**Stored data:**
• • •
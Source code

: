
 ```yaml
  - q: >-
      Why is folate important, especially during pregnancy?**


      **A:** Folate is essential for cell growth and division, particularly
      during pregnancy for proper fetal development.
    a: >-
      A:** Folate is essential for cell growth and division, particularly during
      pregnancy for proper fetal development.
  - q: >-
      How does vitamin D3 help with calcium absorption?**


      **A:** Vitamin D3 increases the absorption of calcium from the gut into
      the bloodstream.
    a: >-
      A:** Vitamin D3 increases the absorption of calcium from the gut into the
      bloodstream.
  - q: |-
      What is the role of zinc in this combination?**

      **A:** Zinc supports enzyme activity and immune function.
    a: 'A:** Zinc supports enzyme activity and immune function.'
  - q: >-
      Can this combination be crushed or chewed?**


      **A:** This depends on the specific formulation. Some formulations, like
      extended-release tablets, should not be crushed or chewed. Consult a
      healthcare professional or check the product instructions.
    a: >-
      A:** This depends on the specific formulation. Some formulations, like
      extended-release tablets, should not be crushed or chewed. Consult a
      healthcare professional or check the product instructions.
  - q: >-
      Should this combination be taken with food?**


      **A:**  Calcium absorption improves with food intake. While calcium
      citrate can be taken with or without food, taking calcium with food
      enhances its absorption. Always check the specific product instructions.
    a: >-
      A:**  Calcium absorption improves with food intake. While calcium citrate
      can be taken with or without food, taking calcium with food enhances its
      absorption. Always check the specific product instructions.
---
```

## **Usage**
• • •
**WHAT THE TASK REQUIRES:** Your answer must be an exact copy of all the entries.

**ANSWER FOR THE TASK:**
Source code

:
 ```yaml
  - q: >-
      Why is folate important, especially during pregnancy?**


      **A:** Folate is essential for cell growth and division, particularly
      during pregnancy for proper fetal development.
    a: >-
      A:** Folate is essential for cell growth and division, particularly during
      pregnancy for proper fetal development.
  - q: >-
      How does vitamin D3 help with calcium absorption?**


      **A:** Vitamin D3 increases the absorption of calcium from the gut into
      the bloodstream.
    a: >-
      A:** Vitamin D3 increases the absorption of calcium from the gut into the
      bloodstream.
  - q: |-
      What is the role of zinc in this combination?**

      **A:** Zinc supports enzyme activity and immune function.
    a: 'A:** Zinc supports enzyme activity and immune function.'
  - q: >-
      Can this combination be crushed or chewed?**


      **A:** This depends on the specific formulation. Some formulations, like
      extended-release tablets, should not be crushed or chewed. Consult a
      healthcare professional or check the product instructions.
    a: >-
      A:** This depends on the specific formulation. Some formulations, like
      extended-release tablets, should not be crushed or chewed. Consult a
      healthcare professional or check the product instructions.
  - q: >-
      Should this combination be taken with food?**


      **A:**  Calcium absorption improves with food intake. While calcium
      citrate can be taken with or without food, taking calcium with food
      enhances its absorption. Always check the specific product instructions.
    a: >-
      A:**  Calcium absorption improves with food intake. While calcium citrate
      can be taken with or without food, taking calcium with food enhances its
      absorption. Always check the specific product instructions.
---
```

## **Usage**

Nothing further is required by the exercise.